586 views Asked by At

From what I see, there's no way to upload multiple training sets to the new Watson NLC tooling. I need to manage separate training sets and their associated classifiers. What am I missing here?

enter image description here

2

There are 2 answers

1
John Bufe On BEST ANSWER

Preferred option: Provision an NLC service instance for each set of training data you'd like to work with and separately access the tooling for each.

Workaround: Currently, the flow for managing multiple training sets in one NLC service instance is as follows:

  1. (Optional to start fresh) Go to the training data page and click on the garbage icon to delete all training data.
  2. Upload a training set on the training data page using the upload icon.
  3. Manipulate the data as necessary. Add texts and classes, tag texts with classes, etc.
  4. Create a classifier. When you create a classifier, it is essentially a snapshot of your current training data since you are able to retrieve it later from the classifiers page.

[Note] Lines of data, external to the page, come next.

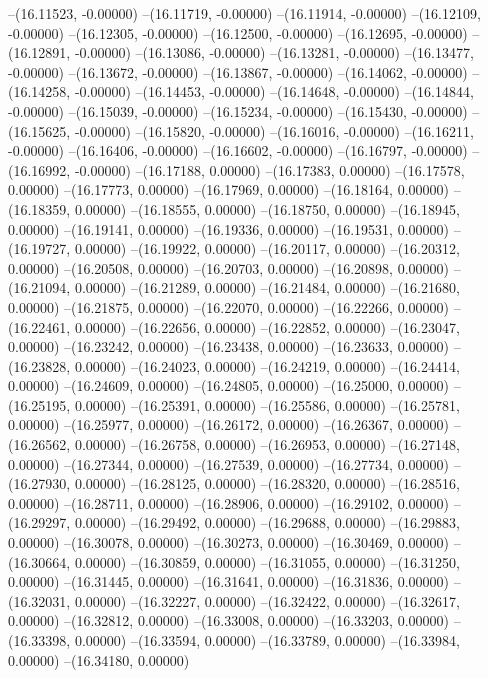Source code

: --(16.11523, -0.00000)
--(16.11719, -0.00000)
--(16.11914, -0.00000)
--(16.12109, -0.00000)
--(16.12305, -0.00000)
--(16.12500, -0.00000)
--(16.12695, -0.00000)
--(16.12891, -0.00000)
--(16.13086, -0.00000)
--(16.13281, -0.00000)
--(16.13477, -0.00000)
--(16.13672, -0.00000)
--(16.13867, -0.00000)
--(16.14062, -0.00000)
--(16.14258, -0.00000)
--(16.14453, -0.00000)
--(16.14648, -0.00000)
--(16.14844, -0.00000)
--(16.15039, -0.00000)
--(16.15234, -0.00000)
--(16.15430, -0.00000)
--(16.15625, -0.00000)
--(16.15820, -0.00000)
--(16.16016, -0.00000)
--(16.16211, -0.00000)
--(16.16406, -0.00000)
--(16.16602, -0.00000)
--(16.16797, -0.00000)
--(16.16992, -0.00000)
--(16.17188, 0.00000)
--(16.17383, 0.00000)
--(16.17578, 0.00000)
--(16.17773, 0.00000)
--(16.17969, 0.00000)
--(16.18164, 0.00000)
--(16.18359, 0.00000)
--(16.18555, 0.00000)
--(16.18750, 0.00000)
--(16.18945, 0.00000)
--(16.19141, 0.00000)
--(16.19336, 0.00000)
--(16.19531, 0.00000)
--(16.19727, 0.00000)
--(16.19922, 0.00000)
--(16.20117, 0.00000)
--(16.20312, 0.00000)
--(16.20508, 0.00000)
--(16.20703, 0.00000)
--(16.20898, 0.00000)
--(16.21094, 0.00000)
--(16.21289, 0.00000)
--(16.21484, 0.00000)
--(16.21680, 0.00000)
--(16.21875, 0.00000)
--(16.22070, 0.00000)
--(16.22266, 0.00000)
--(16.22461, 0.00000)
--(16.22656, 0.00000)
--(16.22852, 0.00000)
--(16.23047, 0.00000)
--(16.23242, 0.00000)
--(16.23438, 0.00000)
--(16.23633, 0.00000)
--(16.23828, 0.00000)
--(16.24023, 0.00000)
--(16.24219, 0.00000)
--(16.24414, 0.00000)
--(16.24609, 0.00000)
--(16.24805, 0.00000)
--(16.25000, 0.00000)
--(16.25195, 0.00000)
--(16.25391, 0.00000)
--(16.25586, 0.00000)
--(16.25781, 0.00000)
--(16.25977, 0.00000)
--(16.26172, 0.00000)
--(16.26367, 0.00000)
--(16.26562, 0.00000)
--(16.26758, 0.00000)
--(16.26953, 0.00000)
--(16.27148, 0.00000)
--(16.27344, 0.00000)
--(16.27539, 0.00000)
--(16.27734, 0.00000)
--(16.27930, 0.00000)
--(16.28125, 0.00000)
--(16.28320, 0.00000)
--(16.28516, 0.00000)
--(16.28711, 0.00000)
--(16.28906, 0.00000)
--(16.29102, 0.00000)
--(16.29297, 0.00000)
--(16.29492, 0.00000)
--(16.29688, 0.00000)
--(16.29883, 0.00000)
--(16.30078, 0.00000)
--(16.30273, 0.00000)
--(16.30469, 0.00000)
--(16.30664, 0.00000)
--(16.30859, 0.00000)
--(16.31055, 0.00000)
--(16.31250, 0.00000)
--(16.31445, 0.00000)
--(16.31641, 0.00000)
--(16.31836, 0.00000)
--(16.32031, 0.00000)
--(16.32227, 0.00000)
--(16.32422, 0.00000)
--(16.32617, 0.00000)
--(16.32812, 0.00000)
--(16.33008, 0.00000)
--(16.33203, 0.00000)
--(16.33398, 0.00000)
--(16.33594, 0.00000)
--(16.33789, 0.00000)
--(16.33984, 0.00000)
--(16.34180, 0.00000)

Repeat steps 1-4 as necessary until you have uploaded all of your training data sets and created the corresponding classifiers.

When you want to continue working on a previous training set:

  1. Clear your training data (step 1 from above).
  2. Go to the classifiers page.
  3. Click on the download icon for the classifier which contains the training data you'd like to work with.
  4. Return to the training data page and upload the file downloaded from step 3.
4
James Taylor On

The best way to manage multiple training sets is to use a different NLC service instance for each training set.

The current beta NLC tooling is not intended to manage separate training sets within a single service instance. For example, the tool makes suggestions when you add texts without classes- these are based on the most recently trained classifier which won't make sense if that was based on a completely different training set.

The work around suggested by @John Bufe will work if you have a hard limit on the number of NLC services you can use for some reason, e.g. you have reached your limit of Bluemix services. Cost is not a factor here as additional NLC service instances will not increase the overall price since the monthly charge is for trained classifier instances. For example, if you have four service instances with a single classifier in each, you'll see 3 charged and 1 free.

If you want to use the NLC beta tooling to manage your training data, I would recommend using separate NLC services for each training set you require.